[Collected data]
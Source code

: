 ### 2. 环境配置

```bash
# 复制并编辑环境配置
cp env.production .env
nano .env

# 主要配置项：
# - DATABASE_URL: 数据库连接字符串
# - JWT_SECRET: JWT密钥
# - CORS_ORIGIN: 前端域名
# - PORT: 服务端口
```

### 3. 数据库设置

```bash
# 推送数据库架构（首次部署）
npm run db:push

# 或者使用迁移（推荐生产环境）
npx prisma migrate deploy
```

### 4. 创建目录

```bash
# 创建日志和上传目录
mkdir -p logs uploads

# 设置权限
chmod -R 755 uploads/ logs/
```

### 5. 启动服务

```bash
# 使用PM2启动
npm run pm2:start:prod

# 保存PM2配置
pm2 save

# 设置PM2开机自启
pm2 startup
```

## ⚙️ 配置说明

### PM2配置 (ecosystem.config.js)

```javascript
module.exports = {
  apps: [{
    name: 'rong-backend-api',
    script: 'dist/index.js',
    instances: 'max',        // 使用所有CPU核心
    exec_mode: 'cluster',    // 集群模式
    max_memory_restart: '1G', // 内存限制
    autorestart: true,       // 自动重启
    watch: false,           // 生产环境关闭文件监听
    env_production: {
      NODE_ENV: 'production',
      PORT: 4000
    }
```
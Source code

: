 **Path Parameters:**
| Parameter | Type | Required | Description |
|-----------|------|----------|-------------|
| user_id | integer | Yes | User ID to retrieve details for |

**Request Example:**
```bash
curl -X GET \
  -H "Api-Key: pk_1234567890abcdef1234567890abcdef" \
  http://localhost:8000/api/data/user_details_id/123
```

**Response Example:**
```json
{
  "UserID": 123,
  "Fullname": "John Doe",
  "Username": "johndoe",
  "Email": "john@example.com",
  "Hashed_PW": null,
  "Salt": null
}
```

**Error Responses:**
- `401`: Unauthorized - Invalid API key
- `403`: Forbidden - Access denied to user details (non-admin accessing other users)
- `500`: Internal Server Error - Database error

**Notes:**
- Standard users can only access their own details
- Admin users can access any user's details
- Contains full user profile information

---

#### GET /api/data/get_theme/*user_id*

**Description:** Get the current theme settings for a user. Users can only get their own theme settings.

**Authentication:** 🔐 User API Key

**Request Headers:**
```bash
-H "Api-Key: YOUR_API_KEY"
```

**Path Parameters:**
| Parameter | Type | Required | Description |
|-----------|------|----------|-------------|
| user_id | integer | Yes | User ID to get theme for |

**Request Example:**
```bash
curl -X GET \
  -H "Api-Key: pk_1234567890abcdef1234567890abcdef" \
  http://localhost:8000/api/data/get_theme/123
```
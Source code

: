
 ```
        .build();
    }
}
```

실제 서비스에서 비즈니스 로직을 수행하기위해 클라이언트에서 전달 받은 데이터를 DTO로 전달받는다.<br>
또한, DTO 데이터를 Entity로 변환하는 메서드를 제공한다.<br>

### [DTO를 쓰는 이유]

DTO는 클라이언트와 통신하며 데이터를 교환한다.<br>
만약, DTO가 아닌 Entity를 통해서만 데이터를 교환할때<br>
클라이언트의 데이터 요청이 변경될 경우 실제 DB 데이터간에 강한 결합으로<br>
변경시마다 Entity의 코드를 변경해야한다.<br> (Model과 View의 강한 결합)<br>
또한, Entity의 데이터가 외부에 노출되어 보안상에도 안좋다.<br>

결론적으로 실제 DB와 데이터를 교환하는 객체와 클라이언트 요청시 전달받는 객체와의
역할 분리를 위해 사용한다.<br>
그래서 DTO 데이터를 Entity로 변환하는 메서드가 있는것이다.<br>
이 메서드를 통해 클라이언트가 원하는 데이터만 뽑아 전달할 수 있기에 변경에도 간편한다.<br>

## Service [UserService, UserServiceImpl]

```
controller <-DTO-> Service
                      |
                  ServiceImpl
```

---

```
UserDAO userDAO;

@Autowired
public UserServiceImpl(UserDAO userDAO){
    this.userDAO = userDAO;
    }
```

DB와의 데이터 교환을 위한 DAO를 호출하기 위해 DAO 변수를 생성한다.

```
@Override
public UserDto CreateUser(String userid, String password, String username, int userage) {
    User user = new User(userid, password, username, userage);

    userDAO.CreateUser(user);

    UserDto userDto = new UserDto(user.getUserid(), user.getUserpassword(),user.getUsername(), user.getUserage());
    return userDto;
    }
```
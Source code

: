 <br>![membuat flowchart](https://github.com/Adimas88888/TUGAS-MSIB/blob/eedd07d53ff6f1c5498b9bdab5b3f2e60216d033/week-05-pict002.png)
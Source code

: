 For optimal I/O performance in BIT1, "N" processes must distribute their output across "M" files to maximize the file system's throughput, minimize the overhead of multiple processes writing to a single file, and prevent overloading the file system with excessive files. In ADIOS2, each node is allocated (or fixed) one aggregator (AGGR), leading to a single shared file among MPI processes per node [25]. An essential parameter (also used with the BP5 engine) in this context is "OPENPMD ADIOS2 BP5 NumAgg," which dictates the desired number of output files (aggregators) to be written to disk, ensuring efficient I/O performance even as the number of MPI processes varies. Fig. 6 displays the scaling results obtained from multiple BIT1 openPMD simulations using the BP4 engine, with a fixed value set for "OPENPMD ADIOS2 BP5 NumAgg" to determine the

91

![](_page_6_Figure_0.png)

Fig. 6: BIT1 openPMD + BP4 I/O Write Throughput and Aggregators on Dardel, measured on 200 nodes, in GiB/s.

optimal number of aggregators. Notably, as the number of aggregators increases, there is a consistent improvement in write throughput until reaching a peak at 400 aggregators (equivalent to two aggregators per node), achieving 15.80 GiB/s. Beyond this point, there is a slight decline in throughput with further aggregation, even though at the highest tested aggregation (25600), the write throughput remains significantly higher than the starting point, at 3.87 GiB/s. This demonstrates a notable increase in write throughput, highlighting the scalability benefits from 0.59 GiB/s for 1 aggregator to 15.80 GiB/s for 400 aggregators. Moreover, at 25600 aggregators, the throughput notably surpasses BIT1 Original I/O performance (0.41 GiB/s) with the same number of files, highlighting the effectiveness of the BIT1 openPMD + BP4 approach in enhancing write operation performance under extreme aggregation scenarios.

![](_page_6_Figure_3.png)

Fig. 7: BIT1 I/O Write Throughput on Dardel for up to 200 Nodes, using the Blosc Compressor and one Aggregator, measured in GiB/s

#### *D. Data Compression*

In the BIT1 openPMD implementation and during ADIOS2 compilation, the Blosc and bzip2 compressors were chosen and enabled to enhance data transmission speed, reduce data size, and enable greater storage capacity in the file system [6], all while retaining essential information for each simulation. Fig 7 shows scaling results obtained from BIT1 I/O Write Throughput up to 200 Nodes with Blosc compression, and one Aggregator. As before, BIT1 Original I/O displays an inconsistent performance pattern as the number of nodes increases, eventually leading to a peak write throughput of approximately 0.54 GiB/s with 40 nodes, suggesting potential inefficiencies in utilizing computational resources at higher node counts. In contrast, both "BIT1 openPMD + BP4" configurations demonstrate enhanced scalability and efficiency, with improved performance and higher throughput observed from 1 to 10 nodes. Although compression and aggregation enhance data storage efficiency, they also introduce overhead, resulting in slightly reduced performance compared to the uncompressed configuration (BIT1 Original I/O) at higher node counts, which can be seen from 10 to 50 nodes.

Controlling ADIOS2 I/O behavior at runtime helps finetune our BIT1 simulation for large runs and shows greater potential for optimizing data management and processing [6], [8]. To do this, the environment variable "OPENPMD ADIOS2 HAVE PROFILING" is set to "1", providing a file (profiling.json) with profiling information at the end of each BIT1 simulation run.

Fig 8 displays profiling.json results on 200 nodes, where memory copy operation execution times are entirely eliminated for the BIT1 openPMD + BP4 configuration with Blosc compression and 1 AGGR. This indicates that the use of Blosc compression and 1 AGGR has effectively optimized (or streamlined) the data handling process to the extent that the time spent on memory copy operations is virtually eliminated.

**DIRECTIONS:**
Give the data again, exactly as it appears above.

**TASK RESPONSE:**
Source code

: ### 2. 环境配置

```bash
# 复制并编辑环境配置
cp env.production .env
nano .env

# 主要配置项：
# - DATABASE_URL: 数据库连接字符串
# - JWT_SECRET: JWT密钥
# - CORS_ORIGIN: 前端域名
# - PORT: 服务端口
```

### 3. 数据库设置

```bash
# 推送数据库架构（首次部署）
npm run db:push

# 或者使用迁移（推荐生产环境）
npx prisma migrate deploy
```

### 4. 创建目录

```bash
# 创建日志和上传目录
mkdir -p logs uploads

# 设置权限
chmod -R 755 uploads/ logs/
```

### 5. 启动服务

```bash
# 使用PM2启动
npm run pm2:start:prod

# 保存PM2配置
pm2 save

# 设置PM2开机自启
pm2 startup
```

## ⚙️ 配置说明

### PM2配置 (ecosystem.config.js)

```javascript
module.exports = {
  apps: [{
    name: 'rong-backend-api',
    script: 'dist/index.js',
    instances: 'max',        // 使用所有CPU核心
    exec_mode: 'cluster',    // 集群模式
    max_memory_restart: '1G', // 内存限制
    autorestart: true,       // 自动重启
    watch: false,           // 生产环境关闭文件监听
    env_production: {
      NODE_ENV: 'production',
      PORT: 4000
    }
```
Source code

: **Path Parameters:**
| Parameter | Type | Required | Description |
|-----------|------|----------|-------------|
| user_id | integer | Yes | User ID to retrieve details for |

**Request Example:**
```bash
curl -X GET \
  -H "Api-Key: pk_1234567890abcdef1234567890abcdef" \
  http://localhost:8000/api/data/user_details_id/123
```

**Response Example:**
```json
{
  "UserID": 123,
  "Fullname": "John Doe",
  "Username": "johndoe",
  "Email": "john@example.com",
  "Hashed_PW": null,
  "Salt": null
}
```

**Error Responses:**
- `401`: Unauthorized - Invalid API key
- `403`: Forbidden - Access denied to user details (non-admin accessing other users)
- `500`: Internal Server Error - Database error

**Notes:**
- Standard users can only access their own details
- Admin users can access any user's details
- Contains full user profile information

---

#### GET /api/data/get_theme/*user_id*

**Description:** Get the current theme settings for a user. Users can only get their own theme settings.

**Authentication:** 🔐 User API Key

**Request Headers:**
```bash
-H "Api-Key: YOUR_API_KEY"
```

**Path Parameters:**
| Parameter | Type | Required | Description |
|-----------|------|----------|-------------|
| user_id | integer | Yes | User ID to get theme for |

**Request Example:**
```bash
curl -X GET \
  -H "Api-Key: pk_1234567890abcdef1234567890abcdef" \
  http://localhost:8000/api/data/get_theme/123
```
Source code

:
 ```
        .build();
    }
}
```

실제 서비스에서 비즈니스 로직을 수행하기위해 클라이언트에서 전달 받은 데이터를 DTO로 전달받는다.<br>
또한, DTO 데이터를 Entity로 변환하는 메서드를 제공한다.<br>

### [DTO를 쓰는 이유]

DTO는 클라이언트와 통신하며 데이터를 교환한다.<br>
만약, DTO가 아닌 Entity를 통해서만 데이터를 교환할때<br>
클라이언트의 데이터 요청이 변경될 경우 실제 DB 데이터간에 강한 결합으로<br>
변경시마다 Entity의 코드를 변경해야한다.<br> (Model과 View의 강한 결합)<br>
또한, Entity의 데이터가 외부에 노출되어 보안상에도 안좋다.<br>

결론적으로 실제 DB와 데이터를 교환하는 객체와 클라이언트 요청시 전달받는 객체와의
역할 분리를 위해 사용한다.<br>
그래서 DTO 데이터를 Entity로 변환하는 메서드가 있는것이다.<br>
이 메서드를 통해 클라이언트가 원하는 데이터만 뽑아 전달할 수 있기에 변경에도 간편한다.<br>

## Service [UserService, UserServiceImpl]

```
controller <-DTO-> Service
                      |
                  ServiceImpl
```

---

```
UserDAO userDAO;

@Autowired
public UserServiceImpl(UserDAO userDAO){
    this.userDAO = userDAO;
    }
```

DB와의 데이터 교환을 위한 DAO를 호출하기 위해 DAO 변수를 생성한다.

```
@Override
public UserDto CreateUser(String userid, String password, String username, int userage) {
    User user = new User(userid, password, username, userage);

    userDAO.CreateUser(user);

    UserDto userDto = new UserDto(user.getUserid(), user.getUserpassword(),user.getUsername(), user.getUserage());
    return userDto;
    }
```
Source code

: <br>![membuat flowchart](https://github.com/Adimas88888/TUGAS-MSIB/blob/eedd07d53ff6f1c5498b9bdab5b3f2e60216d033/week-05-pict002.png)
Source code

: For optimal I/O performance in BIT1, "N" processes must distribute their output across "M" files to maximize the file system's throughput, minimize the overhead of multiple processes writing to a single file, and prevent overloading the file system with excessive files. In ADIOS2, each node is allocated (or fixed) one aggregator (AGGR), leading to a single shared file among MPI processes per node [25]. An essential parameter (also used with the BP5 engine) in this context is "OPENPMD ADIOS2 BP5 NumAgg," which dictates the desired number of output files (aggregators) to be written to disk, ensuring efficient I/O performance even as the number of MPI processes varies. Fig. 6 displays the scaling results obtained from multiple BIT1 openPMD simulations using the BP4 engine, with a fixed value set for "OPENPMD ADIOS2 BP5 NumAgg" to determine the

91

![](_page_6_Figure_0.png)

Fig. 6: BIT1 openPMD + BP4 I/O Write Throughput and Aggregators on Dardel, measured on 200 nodes, in GiB/s.

optimal number of aggregators. Notably, as the number of aggregators increases, there is a consistent improvement in write throughput until reaching a peak at 400 aggregators (equivalent to two aggregators per node), achieving 15.80 GiB/s. Beyond this point, there is a slight decline in throughput with further aggregation, even though at the highest tested aggregation (25600), the write throughput remains significantly higher than the starting point, at 3.87 GiB/s. This demonstrates a notable increase in write throughput, highlighting the scalability benefits from 0.59 GiB/s for 1 aggregator to 15.80 GiB/s for 400 aggregators. Moreover, at 25600 aggregators, the throughput notably surpasses BIT1 Original I/O performance (0.41 GiB/s) with the same number of files, highlighting the effectiveness of the BIT1 openPMD + BP4 approach in enhancing write operation performance under extreme aggregation scenarios.

![](_page_6_Figure_3.png)

Fig. 7: BIT1 I/O Write Throughput on Dardel for up to 200 Nodes, using the Blosc Compressor and one Aggregator, measured in GiB/s

#### *D. Data Compression*

In the BIT1 openPMD implementation and during ADIOS2 compilation, the Blosc and bzip2 compressors were chosen and enabled to enhance data transmission speed, reduce data size, and enable greater storage capacity in the file system [6], all while retaining essential information for each simulation. Fig 7 shows scaling results obtained from BIT1 I/O Write Throughput up to 200 Nodes with Blosc compression, and one Aggregator. As before, BIT1 Original I/O displays an inconsistent performance pattern as the number of nodes increases, eventually leading to a peak write throughput of approximately 0.54 GiB/s with 40 nodes, suggesting potential inefficiencies in utilizing computational resources at higher node counts. In contrast, both "BIT1 openPMD + BP4" configurations demonstrate enhanced scalability and efficiency, with improved performance and higher throughput observed from 1 to 10 nodes. Although compression and aggregation enhance data storage efficiency, they also introduce overhead, resulting in slightly reduced performance compared to the uncompressed configuration (BIT1 Original I/O) at higher node counts, which can be seen from 10 to 50 nodes.

Controlling ADIOS2 I/O behavior at runtime helps finetune our BIT1 simulation for large runs and shows greater potential for optimizing data management and processing [6], [8]. To do this, the environment variable "OPENPMD ADIOS2 HAVE PROFILING" is set to "1", providing a file (profiling.json) with profiling information at the end of each BIT1 simulation run.

Fig 8 displays profiling.json results on 200 nodes, where memory copy operation execution times are entirely eliminated for the BIT1 openPMD + BP4 configuration with Blosc compression and 1 AGGR. This indicates that the use of Blosc compression and 1 AGGR has effectively optimized (or streamlined) the data handling process to the extent that the time spent on memory copy operations is virtually eliminated.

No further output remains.